El rencor es una energía silenciosa que se posa en el alma cuando olvidamos mirar hacia adentro. No nace del dolor, sino del apego al dolor. Se alimenta de pensamientos repetidos y, sin darnos cuenta, ocupa el espacio donde antes habitaba el amor.
Ella vivió así durante un tiempo, creyendo que su enojo era una forma de fuerza. Pensaba que desearle mal a otro era una manera de equilibrar lo perdido. Pero la vida no entiende de castigos ajenos; solo responde a lo que se cultiva en el interior. Y mientras ella sembraba odio, olvidaba lo esencial: amar, amarse y permitir que los demás siguieran su propio camino.
Un día la realidad se volvió espejo.

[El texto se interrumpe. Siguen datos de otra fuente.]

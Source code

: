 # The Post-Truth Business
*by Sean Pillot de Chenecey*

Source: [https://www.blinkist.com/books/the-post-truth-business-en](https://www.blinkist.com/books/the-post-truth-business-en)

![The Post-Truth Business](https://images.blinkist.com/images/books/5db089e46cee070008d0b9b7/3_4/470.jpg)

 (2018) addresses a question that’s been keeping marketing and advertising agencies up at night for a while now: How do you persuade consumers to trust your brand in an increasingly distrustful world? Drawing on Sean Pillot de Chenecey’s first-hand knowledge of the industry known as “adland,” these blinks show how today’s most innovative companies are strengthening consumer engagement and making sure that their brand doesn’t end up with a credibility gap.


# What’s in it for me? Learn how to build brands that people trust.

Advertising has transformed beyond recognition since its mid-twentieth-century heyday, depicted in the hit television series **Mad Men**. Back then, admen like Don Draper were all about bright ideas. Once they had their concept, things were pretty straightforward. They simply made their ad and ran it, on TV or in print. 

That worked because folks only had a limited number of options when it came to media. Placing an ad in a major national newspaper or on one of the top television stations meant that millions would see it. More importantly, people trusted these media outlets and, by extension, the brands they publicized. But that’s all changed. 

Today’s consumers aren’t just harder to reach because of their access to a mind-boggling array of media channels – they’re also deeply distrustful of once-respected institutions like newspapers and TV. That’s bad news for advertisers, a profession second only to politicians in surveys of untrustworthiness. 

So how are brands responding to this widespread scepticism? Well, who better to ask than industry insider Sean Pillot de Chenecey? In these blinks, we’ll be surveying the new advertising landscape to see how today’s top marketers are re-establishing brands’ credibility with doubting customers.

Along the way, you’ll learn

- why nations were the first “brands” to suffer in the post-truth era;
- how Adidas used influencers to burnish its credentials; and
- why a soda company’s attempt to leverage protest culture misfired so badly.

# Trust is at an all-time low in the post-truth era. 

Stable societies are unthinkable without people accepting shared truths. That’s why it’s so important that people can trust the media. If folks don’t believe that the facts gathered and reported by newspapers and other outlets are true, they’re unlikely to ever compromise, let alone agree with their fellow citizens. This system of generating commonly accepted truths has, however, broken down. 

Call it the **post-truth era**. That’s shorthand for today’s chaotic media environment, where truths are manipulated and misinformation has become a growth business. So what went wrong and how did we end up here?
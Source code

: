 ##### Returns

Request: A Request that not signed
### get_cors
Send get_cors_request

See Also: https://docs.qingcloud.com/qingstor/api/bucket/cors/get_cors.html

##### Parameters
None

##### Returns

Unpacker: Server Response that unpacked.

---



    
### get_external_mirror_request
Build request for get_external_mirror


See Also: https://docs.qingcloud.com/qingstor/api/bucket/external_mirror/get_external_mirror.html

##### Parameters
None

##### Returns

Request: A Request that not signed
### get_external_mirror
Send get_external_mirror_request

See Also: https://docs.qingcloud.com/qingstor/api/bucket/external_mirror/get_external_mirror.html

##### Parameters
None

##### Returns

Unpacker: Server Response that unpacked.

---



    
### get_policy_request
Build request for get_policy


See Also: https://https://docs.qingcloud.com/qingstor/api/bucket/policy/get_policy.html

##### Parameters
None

No como reproche, sino como revelación. El otro avanzaba ligero, sano y sonriente, mientras su propio mundo se volvía pesado. Entonces comprendió que el rencor no es una flecha que se lanza hacia afuera, sino un círculo que siempre regresa a quien lo sostiene.
Ese instante fue alquímico. El perdón no llegó como una orden moral, sino como una comprensión profunda. Comprendió que perdonar es volver la mirada hacia el interior, reconocer la propia sombra y soltarla con suavidad. Al llenarse de odio había olvidado el amor; al soltarlo, recordó primero el amor hacia sí misma y luego hacia los demás.
Desde ahí, la vida cambió de tono. No porque desaparecieran los desafíos, sino porque dejó de luchar contra ellos. Empezó a trabajar en silencio en la mejor versión de sí misma, no para demostrar nada, sino para habitarse con dignidad y paz. Escribió, creó, transformó su experiencia en conciencia. Su historia, nacida de la observación y la verdad, encontró eco en otros corazones y se convirtió en un libro que fue un éxito, no por estrategia, sino por honestidad.
En tiempos como los que vivimos, el perdón deja de ser un gesto íntimo y se vuelve una responsabilidad ética. Cada acto de conciencia, cada pensamiento que no alimenta el odio, cada intento por vivir con coherencia, es una forma silenciosa de resistencia. Tal vez no podamos detener las guerras ni corregir todas las injusticias, pero sí podemos evitar que la violencia se reproduzca en nuestro interior.
Así se comprende que la verdadera felicidad no está en lo que el otro pierde o gana, sino en el compromiso cotidiano de convertirnos en seres más lúcidos, más humanos, más atentos a la vida que compartimos. Perdonar no es olvidar el pasado; es recordar quiénes somos y elegir, una y otra vez, volver a habitar el mundo.